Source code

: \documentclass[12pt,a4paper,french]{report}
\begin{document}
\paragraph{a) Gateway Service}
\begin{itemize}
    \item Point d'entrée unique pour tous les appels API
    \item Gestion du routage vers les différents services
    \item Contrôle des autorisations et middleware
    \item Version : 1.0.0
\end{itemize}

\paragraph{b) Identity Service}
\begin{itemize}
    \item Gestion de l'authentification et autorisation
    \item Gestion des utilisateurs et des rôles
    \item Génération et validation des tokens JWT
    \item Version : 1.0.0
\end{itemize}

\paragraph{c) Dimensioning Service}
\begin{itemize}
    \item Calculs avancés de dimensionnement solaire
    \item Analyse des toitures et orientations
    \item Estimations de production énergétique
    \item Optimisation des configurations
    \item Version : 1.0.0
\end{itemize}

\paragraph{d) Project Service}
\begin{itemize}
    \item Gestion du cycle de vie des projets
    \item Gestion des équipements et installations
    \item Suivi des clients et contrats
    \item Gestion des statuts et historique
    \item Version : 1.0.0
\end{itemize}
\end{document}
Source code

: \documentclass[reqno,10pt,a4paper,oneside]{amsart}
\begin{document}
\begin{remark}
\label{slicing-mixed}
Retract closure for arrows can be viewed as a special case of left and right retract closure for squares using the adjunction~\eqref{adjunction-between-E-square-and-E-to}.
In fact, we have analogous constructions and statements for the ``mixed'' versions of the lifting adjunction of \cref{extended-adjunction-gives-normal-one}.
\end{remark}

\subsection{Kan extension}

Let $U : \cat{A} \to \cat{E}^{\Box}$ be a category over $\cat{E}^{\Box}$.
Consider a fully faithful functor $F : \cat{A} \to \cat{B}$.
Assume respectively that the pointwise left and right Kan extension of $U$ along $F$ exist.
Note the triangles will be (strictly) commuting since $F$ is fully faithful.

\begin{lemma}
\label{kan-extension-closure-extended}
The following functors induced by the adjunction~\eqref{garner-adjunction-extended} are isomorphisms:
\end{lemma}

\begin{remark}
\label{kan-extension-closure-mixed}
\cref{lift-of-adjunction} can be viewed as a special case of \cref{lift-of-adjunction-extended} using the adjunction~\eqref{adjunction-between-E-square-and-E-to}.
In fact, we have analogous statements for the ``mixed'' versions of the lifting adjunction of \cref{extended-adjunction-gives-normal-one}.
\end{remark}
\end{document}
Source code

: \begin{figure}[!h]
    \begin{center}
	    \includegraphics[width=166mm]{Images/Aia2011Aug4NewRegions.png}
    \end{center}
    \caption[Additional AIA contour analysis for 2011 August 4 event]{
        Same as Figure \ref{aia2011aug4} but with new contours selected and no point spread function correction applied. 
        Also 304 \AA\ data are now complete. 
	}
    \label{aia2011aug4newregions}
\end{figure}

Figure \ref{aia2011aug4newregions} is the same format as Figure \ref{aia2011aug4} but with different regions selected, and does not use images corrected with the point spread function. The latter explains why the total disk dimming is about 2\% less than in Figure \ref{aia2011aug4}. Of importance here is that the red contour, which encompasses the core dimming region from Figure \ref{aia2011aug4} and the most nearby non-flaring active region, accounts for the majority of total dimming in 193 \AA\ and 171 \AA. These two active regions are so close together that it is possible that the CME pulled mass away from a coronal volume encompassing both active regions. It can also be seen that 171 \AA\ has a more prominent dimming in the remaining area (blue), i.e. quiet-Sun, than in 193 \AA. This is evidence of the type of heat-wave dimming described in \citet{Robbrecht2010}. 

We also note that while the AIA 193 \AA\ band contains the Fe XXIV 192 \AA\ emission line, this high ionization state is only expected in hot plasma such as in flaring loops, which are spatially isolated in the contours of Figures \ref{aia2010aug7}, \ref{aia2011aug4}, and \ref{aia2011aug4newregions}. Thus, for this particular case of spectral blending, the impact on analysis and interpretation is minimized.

What you will do: Your task is an exact transcription of every line above.

Exercise response:
Source code

: \documentclass[12pt,a4paper,french]{report}
\begin{document}
\paragraph{a) Gateway Service}
\begin{itemize}
    \item Point d'entrée unique pour tous les appels API
    \item Gestion du routage vers les différents services
    \item Contrôle des autorisations et middleware
    \item Version : 1.0.0
\end{itemize}

\paragraph{b) Identity Service}
\begin{itemize}
    \item Gestion de l'authentification et autorisation
    \item Gestion des utilisateurs et des rôles
    \item Génération et validation des tokens JWT
    \item Version : 1.0.0
\end{itemize}

\paragraph{c) Dimensioning Service}
\begin{itemize}
    \item Calculs avancés de dimensionnement solaire
    \item Analyse des toitures et orientations
    \item Estimations de production énergétique
    \item Optimisation des configurations
    \item Version : 1.0.0
\end{itemize}

\paragraph{d) Project Service}
\begin{itemize}
    \item Gestion du cycle de vie des projets
    \item Gestion des équipements et installations
    \item Suivi des clients et contrats
    \item Gestion des statuts et historique
    \item Version : 1.0.0
\end{itemize}
\end{document}
Source code

: \documentclass[reqno,10pt,a4paper,oneside]{amsart}
\begin{document}
\begin{remark}
\label{slicing-mixed}
Retract closure for arrows can be viewed as a special case of left and right retract closure for squares using the adjunction~\eqref{adjunction-between-E-square-and-E-to}.
In fact, we have analogous constructions and statements for the ``mixed'' versions of the lifting adjunction of \cref{extended-adjunction-gives-normal-one}.
\end{remark}

\subsection{Kan extension}

Let $U : \cat{A} \to \cat{E}^{\Box}$ be a category over $\cat{E}^{\Box}$.
Consider a fully faithful functor $F : \cat{A} \to \cat{B}$.
Assume respectively that the pointwise left and right Kan extension of $U$ along $F$ exist.
Note the triangles will be (strictly) commuting since $F$ is fully faithful.

\begin{lemma}
\label{kan-extension-closure-extended}
The following functors induced by the adjunction~\eqref{garner-adjunction-extended} are isomorphisms:
\end{lemma}

\begin{remark}
\label{kan-extension-closure-mixed}
\cref{lift-of-adjunction} can be viewed as a special case of \cref{lift-of-adjunction-extended} using the adjunction~\eqref{adjunction-between-E-square-and-E-to}.
In fact, we have analogous statements for the ``mixed'' versions of the lifting adjunction of \cref{extended-adjunction-gives-normal-one}.
\end{remark}
\end{document}
Source code

: \begin{figure}[!h]
    \begin{center}
	    \includegraphics[width=166mm]{Images/Aia2011Aug4NewRegions.png}
    \end{center}
    \caption[Additional AIA contour analysis for 2011 August 4 event]{
        Same as Figure \ref{aia2011aug4} but with new contours selected and no point spread function correction applied. 
        Also 304 \AA\ data are now complete. 
	}
    \label{aia2011aug4newregions}
\end{figure}

Figure \ref{aia2011aug4newregions} is the same format as Figure \ref{aia2011aug4} but with different regions selected, and does not use images corrected with the point spread function. The latter explains why the total disk dimming is about 2\% less than in Figure \ref{aia2011aug4}. Of importance here is that the red contour, which encompasses the core dimming region from Figure \ref{aia2011aug4} and the most nearby non-flaring active region, accounts for the majority of total dimming in 193 \AA\ and 171 \AA. These two active regions are so close together that it is possible that the CME pulled mass away from a coronal volume encompassing both active regions. It can also be seen that 171 \AA\ has a more prominent dimming in the remaining area (blue), i.e. quiet-Sun, than in 193 \AA. This is evidence of the type of heat-wave dimming described in \citet{Robbrecht2010}. 

We also note that while the AIA 193 \AA\ band contains the Fe XXIV 192 \AA\ emission line, this high ionization state is only expected in hot plasma such as in flaring loops, which are spatially isolated in the contours of Figures \ref{aia2010aug7}, \ref{aia2011aug4}, and \ref{aia2011aug4newregions}. Thus, for this particular case of spectral blending, the impact on analysis and interpretation is minimized.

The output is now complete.